++++ Extracted records ++++

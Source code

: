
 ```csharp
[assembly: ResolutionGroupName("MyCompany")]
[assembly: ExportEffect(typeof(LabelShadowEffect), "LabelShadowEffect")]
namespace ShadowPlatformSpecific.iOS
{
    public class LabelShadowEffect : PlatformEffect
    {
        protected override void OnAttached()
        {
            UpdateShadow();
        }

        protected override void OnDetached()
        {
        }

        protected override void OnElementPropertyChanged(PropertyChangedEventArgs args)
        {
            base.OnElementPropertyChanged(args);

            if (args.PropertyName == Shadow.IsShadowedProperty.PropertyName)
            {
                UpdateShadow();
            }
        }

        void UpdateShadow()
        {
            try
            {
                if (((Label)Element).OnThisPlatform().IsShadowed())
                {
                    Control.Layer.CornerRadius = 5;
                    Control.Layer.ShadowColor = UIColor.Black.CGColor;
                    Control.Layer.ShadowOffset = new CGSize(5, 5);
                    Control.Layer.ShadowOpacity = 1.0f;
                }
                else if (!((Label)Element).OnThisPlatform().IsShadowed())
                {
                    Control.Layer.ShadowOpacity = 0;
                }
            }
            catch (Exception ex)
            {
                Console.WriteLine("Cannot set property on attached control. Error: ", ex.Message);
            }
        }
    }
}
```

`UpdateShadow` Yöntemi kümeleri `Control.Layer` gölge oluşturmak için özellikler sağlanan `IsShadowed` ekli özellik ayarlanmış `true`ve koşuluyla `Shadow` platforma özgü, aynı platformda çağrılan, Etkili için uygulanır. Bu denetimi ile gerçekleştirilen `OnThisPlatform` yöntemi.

++++

• [Task item] From the first line to the last, transcribe the records exactly.

• [Answer to the exercise]
Source code

:
 ```csharp
[assembly: ResolutionGroupName("MyCompany")]
[assembly: ExportEffect(typeof(LabelShadowEffect), "LabelShadowEffect")]
namespace ShadowPlatformSpecific.iOS
{
    public class LabelShadowEffect : PlatformEffect
    {
        protected override void OnAttached()
        {
            UpdateShadow();
        }

        protected override void OnDetached()
        {
        }

        protected override void OnElementPropertyChanged(PropertyChangedEventArgs args)
        {
            base.OnElementPropertyChanged(args);

            if (args.PropertyName == Shadow.IsShadowedProperty.PropertyName)
            {
                UpdateShadow();
            }
        }

        void UpdateShadow()
        {
            try
            {
                if (((Label)Element).OnThisPlatform().IsShadowed())
                {
                    Control.Layer.CornerRadius = 5;
                    Control.Layer.ShadowColor = UIColor.Black.CGColor;
                    Control.Layer.ShadowOffset = new CGSize(5, 5);
                    Control.Layer.ShadowOpacity = 1.0f;
                }
                else if (!((Label)Element).OnThisPlatform().IsShadowed())
                {
                    Control.Layer.ShadowOpacity = 0;
                }
            }
            catch (Exception ex)
            {
                Console.WriteLine("Cannot set property on attached control. Error: ", ex.Message);
            }
        }
    }
}
```

`UpdateShadow` Yöntemi kümeleri `Control.Layer` gölge oluşturmak için özellikler sağlanan `IsShadowed` ekli özellik ayarlanmış `true`ve koşuluyla `Shadow` platforma özgü, aynı platformda çağrılan, Etkili için uygulanır. Bu denetimi ile gerçekleştirilen `OnThisPlatform` yöntemi.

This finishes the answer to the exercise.